3 ways to make a 529 plan work for you
Every dollar stored in a 529 plan in the parent's or dependent student's name will subtract up to 5.6 cents from your federal financial aid package. That means that if you have $10,000 saved for college in a 529, you'll lose up to $560 in government grants. Mauro says that there's a loophole when it comes to 529 plans held in a grandparent's or relative's name. Sheltered from the federal financial aid methodology, grandparent and relative-owned 529 plans won't be seen by any public colleges or universities.

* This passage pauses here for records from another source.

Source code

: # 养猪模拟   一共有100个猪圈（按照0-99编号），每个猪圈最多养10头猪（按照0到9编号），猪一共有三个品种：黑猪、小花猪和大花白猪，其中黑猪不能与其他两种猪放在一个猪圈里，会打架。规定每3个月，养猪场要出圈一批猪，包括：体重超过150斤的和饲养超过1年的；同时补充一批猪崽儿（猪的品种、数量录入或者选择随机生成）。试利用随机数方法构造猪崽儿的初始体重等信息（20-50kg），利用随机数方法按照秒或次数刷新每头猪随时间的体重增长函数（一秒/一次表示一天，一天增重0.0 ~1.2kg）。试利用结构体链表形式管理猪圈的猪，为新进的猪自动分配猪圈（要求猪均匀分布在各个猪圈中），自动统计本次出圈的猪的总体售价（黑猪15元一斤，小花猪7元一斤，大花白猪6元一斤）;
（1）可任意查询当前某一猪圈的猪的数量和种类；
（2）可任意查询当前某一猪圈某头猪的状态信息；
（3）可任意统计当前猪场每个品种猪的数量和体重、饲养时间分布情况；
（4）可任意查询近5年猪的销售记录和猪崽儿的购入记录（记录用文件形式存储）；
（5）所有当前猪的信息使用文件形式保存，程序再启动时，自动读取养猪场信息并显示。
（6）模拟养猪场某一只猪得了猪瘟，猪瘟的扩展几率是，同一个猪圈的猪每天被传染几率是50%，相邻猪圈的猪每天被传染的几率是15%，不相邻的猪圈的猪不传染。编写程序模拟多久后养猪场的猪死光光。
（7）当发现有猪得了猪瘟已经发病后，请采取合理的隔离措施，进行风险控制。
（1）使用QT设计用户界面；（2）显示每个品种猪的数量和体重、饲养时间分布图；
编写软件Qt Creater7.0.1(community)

This won't impact those with low savings. FinAid.org reports that, depending on the age of the eldest parent, the federal methodology allows parents to have from $35,000 to $60,000 in assets including 529 cash, stocks, bonds, mutual funds, real estate and other investments without losing financial aid. Families with high assets may want to transfer cash from a 529 plan to a grandparent's account.
Mauro adds that those attending private schools probably won't be able to get away with the grandparent loophole. The College Scholarship Service, or CSS, Financial Aid Profile, a more in-depth aid form many private schools use to determine financial need, requires students to disclose all 529 plans for which they are the beneficiary.
Kathleen Johnson, president of National College Funding Strategies Inc., a higher education financial planning firm in San Diego, says families can shelter their assets by choosing a savings vehicle that isn't a 529.
"Save money in a vehicle that is excluded from the federal financial aid methodology. Those are retirement accounts, annuities and (cash value) life insurance policies," she says.
While funds stashed in these accounts will be sheltered from the Free Application for Federal Student Aid (but not the CSS profile) when the student starts college, once the student starts taking withdrawals the money will count as income on the following year's aid application and can heavily detract from future aid packages.